**MATERIAL PROVIDED:**
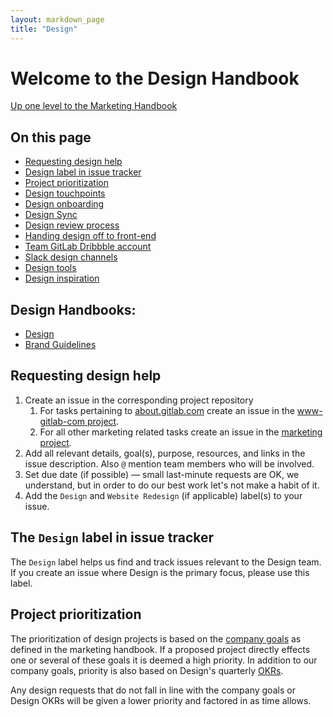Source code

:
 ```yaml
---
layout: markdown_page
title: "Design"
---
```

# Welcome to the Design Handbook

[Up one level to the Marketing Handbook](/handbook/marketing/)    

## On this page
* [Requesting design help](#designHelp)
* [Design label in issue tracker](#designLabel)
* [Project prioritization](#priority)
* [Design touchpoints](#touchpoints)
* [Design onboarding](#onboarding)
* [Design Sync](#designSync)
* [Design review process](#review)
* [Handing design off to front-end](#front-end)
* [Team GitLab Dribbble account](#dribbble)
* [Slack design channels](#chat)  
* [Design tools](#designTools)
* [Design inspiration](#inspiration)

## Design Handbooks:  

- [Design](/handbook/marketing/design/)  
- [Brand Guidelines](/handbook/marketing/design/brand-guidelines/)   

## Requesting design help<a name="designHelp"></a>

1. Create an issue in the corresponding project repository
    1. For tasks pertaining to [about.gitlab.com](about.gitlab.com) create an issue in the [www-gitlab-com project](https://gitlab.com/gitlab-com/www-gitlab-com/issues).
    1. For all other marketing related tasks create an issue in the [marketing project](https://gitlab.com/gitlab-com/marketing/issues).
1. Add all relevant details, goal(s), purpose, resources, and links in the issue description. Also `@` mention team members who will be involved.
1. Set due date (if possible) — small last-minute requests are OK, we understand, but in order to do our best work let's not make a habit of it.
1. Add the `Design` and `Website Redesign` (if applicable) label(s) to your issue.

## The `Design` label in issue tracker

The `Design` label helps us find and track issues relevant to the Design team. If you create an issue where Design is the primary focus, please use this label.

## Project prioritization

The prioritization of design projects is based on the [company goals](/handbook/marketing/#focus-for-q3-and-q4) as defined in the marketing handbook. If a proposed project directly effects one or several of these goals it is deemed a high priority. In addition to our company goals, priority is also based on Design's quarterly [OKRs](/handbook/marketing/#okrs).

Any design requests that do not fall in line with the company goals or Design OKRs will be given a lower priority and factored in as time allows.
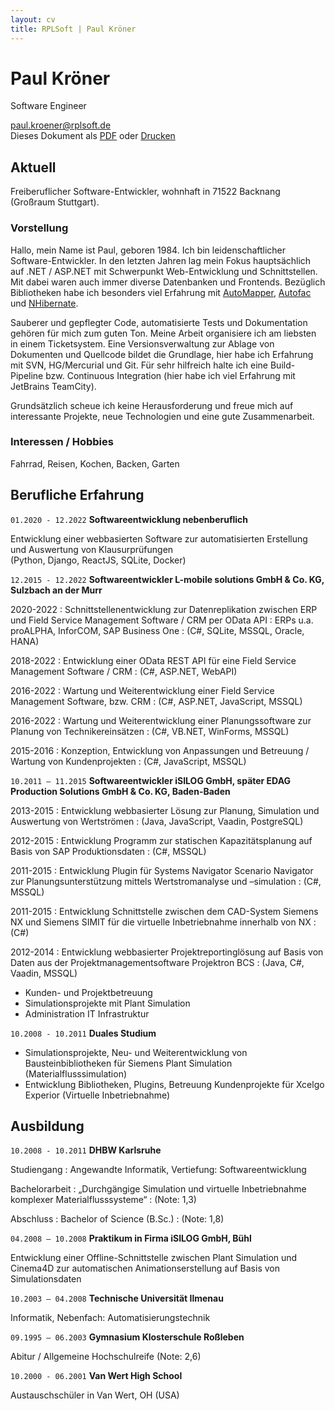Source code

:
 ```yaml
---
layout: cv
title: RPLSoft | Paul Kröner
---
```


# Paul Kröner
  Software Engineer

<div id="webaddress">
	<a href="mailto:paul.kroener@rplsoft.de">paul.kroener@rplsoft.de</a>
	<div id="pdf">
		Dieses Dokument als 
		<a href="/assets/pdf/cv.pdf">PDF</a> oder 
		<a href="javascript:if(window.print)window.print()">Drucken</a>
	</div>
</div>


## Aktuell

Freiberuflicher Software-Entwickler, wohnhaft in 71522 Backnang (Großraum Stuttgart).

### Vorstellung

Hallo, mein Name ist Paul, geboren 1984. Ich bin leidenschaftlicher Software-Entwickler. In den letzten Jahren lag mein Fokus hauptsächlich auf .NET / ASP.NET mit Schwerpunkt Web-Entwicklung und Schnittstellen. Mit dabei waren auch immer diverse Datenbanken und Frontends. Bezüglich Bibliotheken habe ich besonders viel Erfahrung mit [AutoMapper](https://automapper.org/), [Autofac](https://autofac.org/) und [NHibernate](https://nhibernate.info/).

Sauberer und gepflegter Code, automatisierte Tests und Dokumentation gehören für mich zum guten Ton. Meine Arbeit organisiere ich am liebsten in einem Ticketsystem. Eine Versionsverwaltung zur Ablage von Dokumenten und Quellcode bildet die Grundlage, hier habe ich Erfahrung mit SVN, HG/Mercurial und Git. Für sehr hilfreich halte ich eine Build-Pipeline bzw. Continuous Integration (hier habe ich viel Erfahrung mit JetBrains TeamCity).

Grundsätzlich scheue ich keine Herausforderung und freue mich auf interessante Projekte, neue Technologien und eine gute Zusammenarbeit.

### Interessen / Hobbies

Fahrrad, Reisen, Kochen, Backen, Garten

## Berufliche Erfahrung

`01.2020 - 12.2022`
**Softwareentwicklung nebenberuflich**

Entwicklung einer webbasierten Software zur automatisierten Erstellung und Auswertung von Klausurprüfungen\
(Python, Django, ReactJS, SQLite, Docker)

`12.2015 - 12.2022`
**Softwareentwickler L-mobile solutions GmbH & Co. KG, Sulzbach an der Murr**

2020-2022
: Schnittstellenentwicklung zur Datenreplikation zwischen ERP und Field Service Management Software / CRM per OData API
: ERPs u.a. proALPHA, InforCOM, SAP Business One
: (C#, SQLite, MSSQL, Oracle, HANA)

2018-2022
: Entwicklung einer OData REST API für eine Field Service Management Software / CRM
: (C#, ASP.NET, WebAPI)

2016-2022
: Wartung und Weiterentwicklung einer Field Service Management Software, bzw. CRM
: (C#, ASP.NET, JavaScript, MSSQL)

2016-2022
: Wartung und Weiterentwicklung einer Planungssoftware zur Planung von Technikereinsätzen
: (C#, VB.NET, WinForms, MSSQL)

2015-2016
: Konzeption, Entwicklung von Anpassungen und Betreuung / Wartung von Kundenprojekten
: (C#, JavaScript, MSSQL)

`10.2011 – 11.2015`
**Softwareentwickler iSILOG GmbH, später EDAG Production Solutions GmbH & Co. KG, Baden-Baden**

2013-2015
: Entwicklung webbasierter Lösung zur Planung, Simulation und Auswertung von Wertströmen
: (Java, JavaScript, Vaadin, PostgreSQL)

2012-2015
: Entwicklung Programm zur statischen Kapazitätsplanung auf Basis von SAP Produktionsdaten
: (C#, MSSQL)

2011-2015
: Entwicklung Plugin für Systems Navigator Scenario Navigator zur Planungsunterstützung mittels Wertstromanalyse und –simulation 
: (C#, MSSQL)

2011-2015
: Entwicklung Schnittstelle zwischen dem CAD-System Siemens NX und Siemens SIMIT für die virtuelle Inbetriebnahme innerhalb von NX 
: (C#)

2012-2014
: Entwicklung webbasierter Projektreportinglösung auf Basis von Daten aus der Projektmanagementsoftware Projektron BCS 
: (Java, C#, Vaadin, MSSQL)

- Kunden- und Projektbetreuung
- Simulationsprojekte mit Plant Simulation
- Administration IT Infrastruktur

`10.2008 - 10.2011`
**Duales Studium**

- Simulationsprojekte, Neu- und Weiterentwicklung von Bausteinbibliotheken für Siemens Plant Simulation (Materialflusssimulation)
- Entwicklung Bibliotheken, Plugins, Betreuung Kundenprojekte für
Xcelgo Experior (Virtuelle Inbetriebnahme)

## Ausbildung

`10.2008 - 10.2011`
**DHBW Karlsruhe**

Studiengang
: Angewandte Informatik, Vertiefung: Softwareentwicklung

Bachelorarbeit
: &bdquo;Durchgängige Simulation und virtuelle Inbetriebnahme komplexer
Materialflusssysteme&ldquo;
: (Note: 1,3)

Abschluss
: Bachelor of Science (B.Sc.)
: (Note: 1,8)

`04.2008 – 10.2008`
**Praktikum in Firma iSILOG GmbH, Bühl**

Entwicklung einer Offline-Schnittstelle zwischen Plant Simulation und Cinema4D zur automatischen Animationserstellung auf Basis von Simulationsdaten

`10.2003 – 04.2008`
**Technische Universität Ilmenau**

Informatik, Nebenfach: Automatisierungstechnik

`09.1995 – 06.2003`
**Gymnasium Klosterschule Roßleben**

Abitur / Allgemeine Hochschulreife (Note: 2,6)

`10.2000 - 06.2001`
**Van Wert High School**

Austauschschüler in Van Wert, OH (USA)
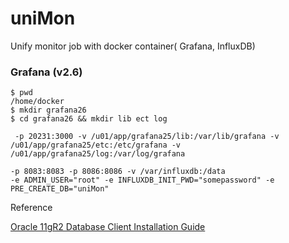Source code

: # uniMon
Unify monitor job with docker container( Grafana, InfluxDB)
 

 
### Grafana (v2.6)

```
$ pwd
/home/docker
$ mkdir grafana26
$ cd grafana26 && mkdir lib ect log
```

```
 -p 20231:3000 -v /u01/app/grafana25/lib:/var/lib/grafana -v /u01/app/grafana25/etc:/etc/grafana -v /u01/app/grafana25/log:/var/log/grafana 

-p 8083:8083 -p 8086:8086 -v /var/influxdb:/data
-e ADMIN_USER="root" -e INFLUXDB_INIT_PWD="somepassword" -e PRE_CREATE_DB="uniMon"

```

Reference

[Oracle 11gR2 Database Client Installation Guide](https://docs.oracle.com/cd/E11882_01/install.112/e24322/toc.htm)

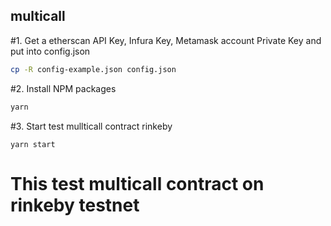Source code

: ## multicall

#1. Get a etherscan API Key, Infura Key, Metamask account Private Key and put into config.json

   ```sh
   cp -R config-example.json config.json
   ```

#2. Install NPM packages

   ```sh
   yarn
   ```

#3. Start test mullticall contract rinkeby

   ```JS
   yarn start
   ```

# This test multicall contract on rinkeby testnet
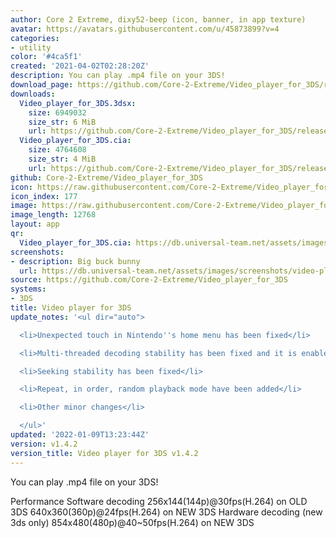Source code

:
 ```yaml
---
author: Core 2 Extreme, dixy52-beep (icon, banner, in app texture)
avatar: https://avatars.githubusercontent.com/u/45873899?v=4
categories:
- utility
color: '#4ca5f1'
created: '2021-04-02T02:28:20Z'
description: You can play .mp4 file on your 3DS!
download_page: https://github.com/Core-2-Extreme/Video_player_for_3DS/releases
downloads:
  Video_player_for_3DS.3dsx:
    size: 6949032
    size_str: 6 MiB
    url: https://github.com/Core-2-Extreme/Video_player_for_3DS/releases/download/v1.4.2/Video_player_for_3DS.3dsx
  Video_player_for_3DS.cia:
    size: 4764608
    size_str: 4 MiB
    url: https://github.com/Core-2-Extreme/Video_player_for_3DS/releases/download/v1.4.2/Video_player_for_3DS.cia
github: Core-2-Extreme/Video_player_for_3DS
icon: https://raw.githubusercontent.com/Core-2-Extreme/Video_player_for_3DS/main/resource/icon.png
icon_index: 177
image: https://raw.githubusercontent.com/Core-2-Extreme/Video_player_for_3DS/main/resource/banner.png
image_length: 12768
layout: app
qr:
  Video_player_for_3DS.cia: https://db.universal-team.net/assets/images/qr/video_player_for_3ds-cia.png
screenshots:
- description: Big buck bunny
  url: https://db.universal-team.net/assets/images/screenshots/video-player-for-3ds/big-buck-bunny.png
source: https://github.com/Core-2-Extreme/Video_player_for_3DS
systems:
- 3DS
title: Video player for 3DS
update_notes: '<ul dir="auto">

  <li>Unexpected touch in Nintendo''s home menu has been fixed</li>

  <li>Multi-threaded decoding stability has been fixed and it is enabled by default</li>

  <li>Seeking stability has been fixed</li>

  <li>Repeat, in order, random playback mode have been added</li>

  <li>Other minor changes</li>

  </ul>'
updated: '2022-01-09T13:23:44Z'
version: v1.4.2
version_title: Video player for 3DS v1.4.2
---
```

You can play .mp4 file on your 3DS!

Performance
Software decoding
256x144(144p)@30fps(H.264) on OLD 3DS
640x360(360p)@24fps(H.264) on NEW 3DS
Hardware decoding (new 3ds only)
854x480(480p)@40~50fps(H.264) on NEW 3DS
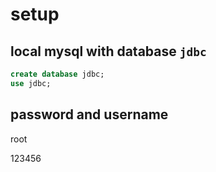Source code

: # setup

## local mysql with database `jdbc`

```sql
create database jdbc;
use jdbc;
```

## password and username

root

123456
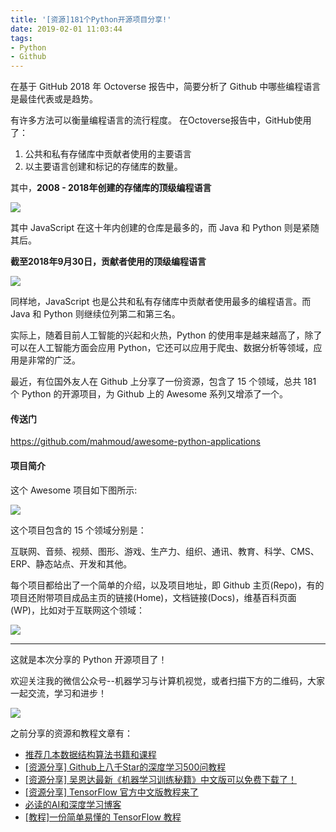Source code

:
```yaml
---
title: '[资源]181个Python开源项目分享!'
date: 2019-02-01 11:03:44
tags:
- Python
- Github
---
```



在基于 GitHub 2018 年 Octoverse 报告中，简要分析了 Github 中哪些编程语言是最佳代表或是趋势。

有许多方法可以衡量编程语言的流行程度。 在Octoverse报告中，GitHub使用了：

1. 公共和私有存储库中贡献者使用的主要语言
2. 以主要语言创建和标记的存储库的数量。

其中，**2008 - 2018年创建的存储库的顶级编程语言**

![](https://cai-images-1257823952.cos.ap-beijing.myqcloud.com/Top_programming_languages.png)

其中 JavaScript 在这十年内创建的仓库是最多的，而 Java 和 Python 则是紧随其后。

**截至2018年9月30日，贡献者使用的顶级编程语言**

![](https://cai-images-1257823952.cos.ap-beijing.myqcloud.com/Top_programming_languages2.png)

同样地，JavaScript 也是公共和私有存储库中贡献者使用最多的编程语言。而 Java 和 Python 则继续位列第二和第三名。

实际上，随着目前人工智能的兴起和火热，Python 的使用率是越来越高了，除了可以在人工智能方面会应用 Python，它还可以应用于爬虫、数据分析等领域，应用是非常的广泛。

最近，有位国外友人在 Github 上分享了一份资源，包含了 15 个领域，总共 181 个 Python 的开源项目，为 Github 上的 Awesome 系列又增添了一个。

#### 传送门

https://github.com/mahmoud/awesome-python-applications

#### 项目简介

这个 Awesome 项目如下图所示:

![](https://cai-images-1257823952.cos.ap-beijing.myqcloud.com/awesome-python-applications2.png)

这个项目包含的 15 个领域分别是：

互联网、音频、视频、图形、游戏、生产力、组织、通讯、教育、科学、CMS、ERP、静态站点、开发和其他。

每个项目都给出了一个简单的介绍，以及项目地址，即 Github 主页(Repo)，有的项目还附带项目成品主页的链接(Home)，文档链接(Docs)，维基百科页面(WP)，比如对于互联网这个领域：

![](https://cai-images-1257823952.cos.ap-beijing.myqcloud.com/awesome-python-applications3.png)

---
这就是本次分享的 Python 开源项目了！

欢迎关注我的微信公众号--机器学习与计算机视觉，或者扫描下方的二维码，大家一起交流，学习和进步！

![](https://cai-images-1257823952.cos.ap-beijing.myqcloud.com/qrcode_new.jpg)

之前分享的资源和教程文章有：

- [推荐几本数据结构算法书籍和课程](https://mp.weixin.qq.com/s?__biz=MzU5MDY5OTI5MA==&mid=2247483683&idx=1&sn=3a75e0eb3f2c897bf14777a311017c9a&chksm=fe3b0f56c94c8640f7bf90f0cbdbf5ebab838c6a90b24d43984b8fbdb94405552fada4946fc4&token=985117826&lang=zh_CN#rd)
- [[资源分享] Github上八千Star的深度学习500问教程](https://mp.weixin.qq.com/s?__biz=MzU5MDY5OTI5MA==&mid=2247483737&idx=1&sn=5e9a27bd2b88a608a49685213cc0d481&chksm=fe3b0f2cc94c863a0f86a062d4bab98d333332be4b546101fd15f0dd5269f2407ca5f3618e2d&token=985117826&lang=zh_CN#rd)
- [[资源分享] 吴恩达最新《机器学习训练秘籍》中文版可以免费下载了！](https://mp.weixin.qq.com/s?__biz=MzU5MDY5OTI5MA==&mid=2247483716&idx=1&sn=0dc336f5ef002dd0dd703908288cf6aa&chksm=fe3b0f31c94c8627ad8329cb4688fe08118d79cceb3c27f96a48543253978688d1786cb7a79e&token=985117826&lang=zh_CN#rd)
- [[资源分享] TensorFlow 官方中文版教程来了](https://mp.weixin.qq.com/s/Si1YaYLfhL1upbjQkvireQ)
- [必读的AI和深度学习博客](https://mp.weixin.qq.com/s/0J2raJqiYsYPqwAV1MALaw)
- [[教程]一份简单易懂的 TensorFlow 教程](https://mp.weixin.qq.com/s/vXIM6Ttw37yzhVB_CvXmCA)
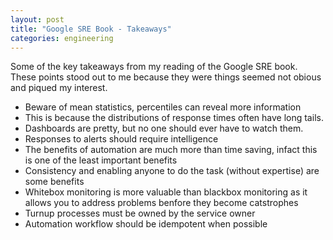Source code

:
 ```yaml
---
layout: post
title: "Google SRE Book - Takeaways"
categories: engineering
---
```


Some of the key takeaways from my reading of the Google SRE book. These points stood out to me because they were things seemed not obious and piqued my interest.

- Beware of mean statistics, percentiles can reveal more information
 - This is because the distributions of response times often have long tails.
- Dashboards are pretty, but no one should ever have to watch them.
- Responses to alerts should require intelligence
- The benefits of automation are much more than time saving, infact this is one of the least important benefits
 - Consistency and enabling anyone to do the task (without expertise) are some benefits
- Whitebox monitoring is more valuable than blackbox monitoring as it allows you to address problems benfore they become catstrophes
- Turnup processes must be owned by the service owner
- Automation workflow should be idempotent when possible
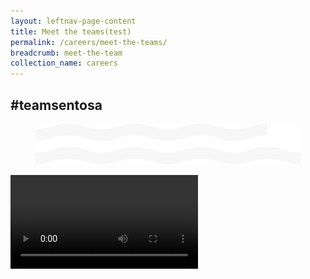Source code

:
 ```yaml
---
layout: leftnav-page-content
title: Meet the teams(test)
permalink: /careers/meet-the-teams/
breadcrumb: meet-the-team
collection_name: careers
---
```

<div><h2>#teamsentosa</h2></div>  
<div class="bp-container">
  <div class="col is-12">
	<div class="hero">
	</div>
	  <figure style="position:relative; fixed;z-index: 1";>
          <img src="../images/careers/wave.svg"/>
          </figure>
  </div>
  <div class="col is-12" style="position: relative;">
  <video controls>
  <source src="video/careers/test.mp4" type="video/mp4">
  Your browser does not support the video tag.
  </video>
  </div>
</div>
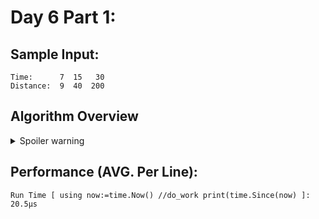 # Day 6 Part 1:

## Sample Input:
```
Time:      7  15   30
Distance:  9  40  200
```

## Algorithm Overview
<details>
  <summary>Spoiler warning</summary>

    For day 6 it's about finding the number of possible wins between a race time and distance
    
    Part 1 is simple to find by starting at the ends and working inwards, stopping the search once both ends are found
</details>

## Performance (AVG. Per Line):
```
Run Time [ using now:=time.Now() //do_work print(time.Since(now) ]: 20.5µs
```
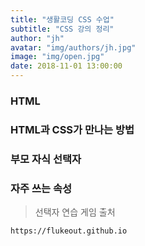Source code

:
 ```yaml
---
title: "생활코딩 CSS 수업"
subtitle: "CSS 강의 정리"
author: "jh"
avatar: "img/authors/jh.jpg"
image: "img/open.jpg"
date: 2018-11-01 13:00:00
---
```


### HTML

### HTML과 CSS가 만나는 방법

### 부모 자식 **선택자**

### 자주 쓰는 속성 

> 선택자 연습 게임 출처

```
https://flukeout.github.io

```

**EXERCISE PROMPT:** Reproduce each line of the data containing the word "label".

**ANSWER BOX:**
* [Design label in issue tracker](#designLabel)
1. Add the `Design` and `Website Redesign` (if applicable) label(s) to your issue.
## The `Design` label in issue tracker
The `Design` label helps us find and track issues relevant to the Design team. If you create an issue where Design is the primary focus, please use this label.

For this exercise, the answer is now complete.